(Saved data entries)
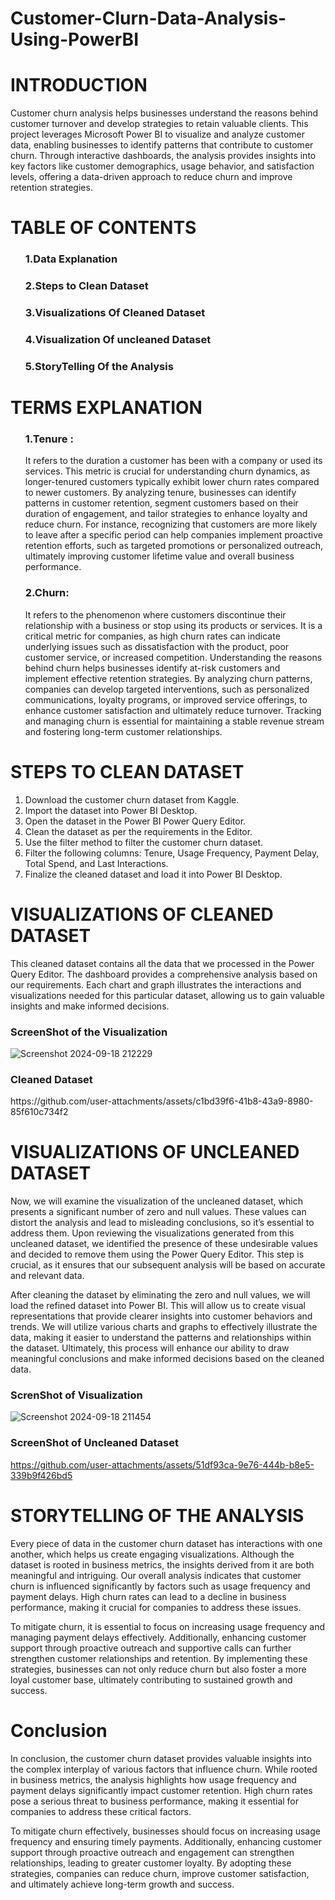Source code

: # Customer-Clurn-Data-Analysis-Using-PowerBI

# INTRODUCTION

<p>Customer churn analysis helps businesses understand the reasons behind customer turnover and develop strategies to retain valuable clients. This project leverages Microsoft Power BI to visualize and analyze customer data, enabling businesses to identify patterns that contribute to customer churn. Through interactive dashboards, the analysis provides insights into key factors like customer demographics, usage behavior, and satisfaction levels, offering a data-driven approach to reduce churn and improve retention strategies.</p>

# TABLE OF CONTENTS
<ol> <h3>1.Data Explanation </h3>
    <h3>2.Steps to Clean Dataset</h3>
    <h3>3.Visualizations Of Cleaned Dataset </h3>
    <h3>4.Visualization Of uncleaned Dataset</h3>
    <h3>5.StoryTelling Of the Analysis</h3></ol>

# TERMS EXPLANATION  
<ol> <h3>1.Tenure : </h3> <p> It refers to the duration a customer has been with a company or used its services. This metric is crucial for understanding churn dynamics, as longer-tenured customers typically exhibit lower churn rates compared to newer customers. By analyzing tenure, businesses can identify patterns in customer retention, segment customers based on their duration of engagement, and tailor strategies to enhance loyalty and reduce churn. For instance, recognizing that customers are more likely to leave after a specific period can help companies implement proactive retention efforts, such as targeted promotions or personalized outreach, ultimately improving customer lifetime value and overall business performance. </p>

<h3>2.Churn:</h3><p>It refers to the phenomenon where customers discontinue their relationship with a business or stop using its products or services. It is a critical metric for companies, as high churn rates can indicate underlying issues such as dissatisfaction with the product, poor customer service, or increased competition. Understanding the reasons behind churn helps businesses identify at-risk customers and implement effective retention strategies. By analyzing churn patterns, companies can develop targeted interventions, such as personalized communications, loyalty programs, or improved service offerings, to enhance customer satisfaction and ultimately reduce turnover. Tracking and managing churn is essential for maintaining a stable revenue stream and fostering long-term customer relationships.</p>
</ol>


# STEPS TO CLEAN DATASET
<p>

1. Download the customer churn dataset from Kaggle.
2. Import the dataset into Power BI Desktop.
3. Open the dataset in the Power BI Power Query Editor.
4. Clean the dataset as per the requirements in the Editor.
5. Use the filter method to filter the customer churn dataset.
6. Filter the following columns: Tenure, Usage Frequency, Payment Delay, Total Spend, and Last Interactions.
7. Finalize the cleaned dataset and load it into Power BI Desktop.</p>

# VISUALIZATIONS OF CLEANED DATASET
<p>This cleaned dataset contains all the data that we processed in the Power Query Editor. The dashboard provides a comprehensive analysis based on our requirements. Each chart and graph illustrates the interactions and visualizations needed for this particular dataset, allowing us to gain valuable insights and make informed decisions.</p>

<h3>ScreenShot of the Visualization</h3>

![Screenshot 2024-09-18 212229](https://github.com/user-attachments/assets/0edfebde-daf0-4985-9003-38f8517ee236)

<h3>Cleaned Dataset</h3>
https://github.com/user-attachments/assets/c1bd39f6-41b8-43a9-8980-85f610c734f2



# VISUALIZATIONS OF UNCLEANED DATASET
<p>Now, we will examine the visualization of the uncleaned dataset, which presents a significant number of zero and null values. These values can distort the analysis and lead to misleading conclusions, so it’s essential to address them. Upon reviewing the visualizations generated from this uncleaned dataset, we identified the presence of these undesirable values and decided to remove them using the Power Query Editor. This step is crucial, as it ensures that our subsequent analysis will be based on accurate and relevant data.

After cleaning the dataset by eliminating the zero and null values, we will load the refined dataset into Power BI. This will allow us to create visual representations that provide clearer insights into customer behaviors and trends. We will utilize various charts and graphs to effectively illustrate the data, making it easier to understand the patterns and relationships within the dataset. Ultimately, this process will enhance our ability to draw meaningful conclusions and make informed decisions based on the cleaned data.</p>

<h3>ScrenShot of Visualization </h3>

![Screenshot 2024-09-18 211454](https://github.com/user-attachments/assets/c52720c5-890c-4765-8070-b0fbce8ad974)


<h3>ScreenShot of Uncleaned Dataset</h3>

https://github.com/user-attachments/assets/51df93ca-9e76-444b-b8e5-339b9f426bd5



# STORYTELLING OF THE ANALYSIS
<p>Every piece of data in the customer churn dataset has interactions with one another, which helps us create engaging visualizations. Although the dataset is rooted in business metrics, the insights derived from it are both meaningful and intriguing. Our overall analysis indicates that customer churn is influenced significantly by factors such as usage frequency and payment delays. High churn rates can lead to a decline in business performance, making it crucial for companies to address these issues.

To mitigate churn, it is essential to focus on increasing usage frequency and managing payment delays effectively. Additionally, enhancing customer support through proactive outreach and supportive calls can further strengthen customer relationships and retention. By implementing these strategies, businesses can not only reduce churn but also foster a more loyal customer base, ultimately contributing to sustained growth and success.</p>

# Conclusion
<p>In conclusion, the customer churn dataset provides valuable insights into the complex interplay of various factors that influence churn. While rooted in business metrics, the analysis highlights how usage frequency and payment delays significantly impact customer retention. High churn rates pose a serious threat to business performance, making it essential for companies to address these critical factors.

To mitigate churn effectively, businesses should focus on increasing usage frequency and ensuring timely payments. Additionally, enhancing customer support through proactive outreach and engagement can strengthen relationships, leading to greater customer loyalty. By adopting these strategies, companies can reduce churn, improve customer satisfaction, and ultimately achieve long-term growth and success.</p>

WORK INSTRUCTION
Return all records verbatim and drop the pictures.

ANSWER TO THE EXERCISE
Source code

: # Customer-Clurn-Data-Analysis-Using-PowerBI

# INTRODUCTION

<p>Customer churn analysis helps businesses understand the reasons behind customer turnover and develop strategies to retain valuable clients. This project leverages Microsoft Power BI to visualize and analyze customer data, enabling businesses to identify patterns that contribute to customer churn. Through interactive dashboards, the analysis provides insights into key factors like customer demographics, usage behavior, and satisfaction levels, offering a data-driven approach to reduce churn and improve retention strategies.</p>

# TABLE OF CONTENTS
<ol> <h3>1.Data Explanation </h3>
    <h3>2.Steps to Clean Dataset</h3>
    <h3>3.Visualizations Of Cleaned Dataset </h3>
    <h3>4.Visualization Of uncleaned Dataset</h3>
    <h3>5.StoryTelling Of the Analysis</h3></ol>

# TERMS EXPLANATION  
<ol> <h3>1.Tenure : </h3> <p> It refers to the duration a customer has been with a company or used its services. This metric is crucial for understanding churn dynamics, as longer-tenured customers typically exhibit lower churn rates compared to newer customers. By analyzing tenure, businesses can identify patterns in customer retention, segment customers based on their duration of engagement, and tailor strategies to enhance loyalty and reduce churn. For instance, recognizing that customers are more likely to leave after a specific period can help companies implement proactive retention efforts, such as targeted promotions or personalized outreach, ultimately improving customer lifetime value and overall business performance. </p>

<h3>2.Churn:</h3><p>It refers to the phenomenon where customers discontinue their relationship with a business or stop using its products or services. It is a critical metric for companies, as high churn rates can indicate underlying issues such as dissatisfaction with the product, poor customer service, or increased competition. Understanding the reasons behind churn helps businesses identify at-risk customers and implement effective retention strategies. By analyzing churn patterns, companies can develop targeted interventions, such as personalized communications, loyalty programs, or improved service offerings, to enhance customer satisfaction and ultimately reduce turnover. Tracking and managing churn is essential for maintaining a stable revenue stream and fostering long-term customer relationships.</p>
</ol>


# STEPS TO CLEAN DATASET
<p>

1. Download the customer churn dataset from Kaggle.
2. Import the dataset into Power BI Desktop.
3. Open the dataset in the Power BI Power Query Editor.
4. Clean the dataset as per the requirements in the Editor.
5. Use the filter method to filter the customer churn dataset.
6. Filter the following columns: Tenure, Usage Frequency, Payment Delay, Total Spend, and Last Interactions.
7. Finalize the cleaned dataset and load it into Power BI Desktop.</p>

# VISUALIZATIONS OF CLEANED DATASET
<p>This cleaned dataset contains all the data that we processed in the Power Query Editor. The dashboard provides a comprehensive analysis based on our requirements. Each chart and graph illustrates the interactions and visualizations needed for this particular dataset, allowing us to gain valuable insights and make informed decisions.</p>

<h3>ScreenShot of the Visualization</h3>

![Screenshot 2024-09-18 212229](https://github.com/user-attachments/assets/0edfebde-daf0-4985-9003-38f8517ee236)

<h3>Cleaned Dataset</h3>
https://github.com/user-attachments/assets/c1bd39f6-41b8-43a9-8980-85f610c734f2



# VISUALIZATIONS OF UNCLEANED DATASET
<p>Now, we will examine the visualization of the uncleaned dataset, which presents a significant number of zero and null values. These values can distort the analysis and lead to misleading conclusions, so it’s essential to address them. Upon reviewing the visualizations generated from this uncleaned dataset, we identified the presence of these undesirable values and decided to remove them using the Power Query Editor. This step is crucial, as it ensures that our subsequent analysis will be based on accurate and relevant data.

After cleaning the dataset by eliminating the zero and null values, we will load the refined dataset into Power BI. This will allow us to create visual representations that provide clearer insights into customer behaviors and trends. We will utilize various charts and graphs to effectively illustrate the data, making it easier to understand the patterns and relationships within the dataset. Ultimately, this process will enhance our ability to draw meaningful conclusions and make informed decisions based on the cleaned data.</p>

<h3>ScrenShot of Visualization </h3>

![Screenshot 2024-09-18 211454](https://github.com/user-attachments/assets/c52720c5-890c-4765-8070-b0fbce8ad974)


<h3>ScreenShot of Uncleaned Dataset</h3>

https://github.com/user-attachments/assets/51df93ca-9e76-444b-b8e5-339b9f426bd5



# STORYTELLING OF THE ANALYSIS
<p>Every piece of data in the customer churn dataset has interactions with one another, which helps us create engaging visualizations. Although the dataset is rooted in business metrics, the insights derived from it are both meaningful and intriguing. Our overall analysis indicates that customer churn is influenced significantly by factors such as usage frequency and payment delays. High churn rates can lead to a decline in business performance, making it crucial for companies to address these issues.

To mitigate churn, it is essential to focus on increasing usage frequency and managing payment delays effectively. Additionally, enhancing customer support through proactive outreach and supportive calls can further strengthen customer relationships and retention. By implementing these strategies, businesses can not only reduce churn but also foster a more loyal customer base, ultimately contributing to sustained growth and success.</p>

# Conclusion
<p>In conclusion, the customer churn dataset provides valuable insights into the complex interplay of various factors that influence churn. While rooted in business metrics, the analysis highlights how usage frequency and payment delays significantly impact customer retention. High churn rates pose a serious threat to business performance, making it essential for companies to address these critical factors.

To mitigate churn effectively, businesses should focus on increasing usage frequency and ensuring timely payments. Additionally, enhancing customer support through proactive outreach and engagement can strengthen relationships, leading to greater customer loyalty. By adopting these strategies, companies can reduce churn, improve customer satisfaction, and ultimately achieve long-term growth and success.</p>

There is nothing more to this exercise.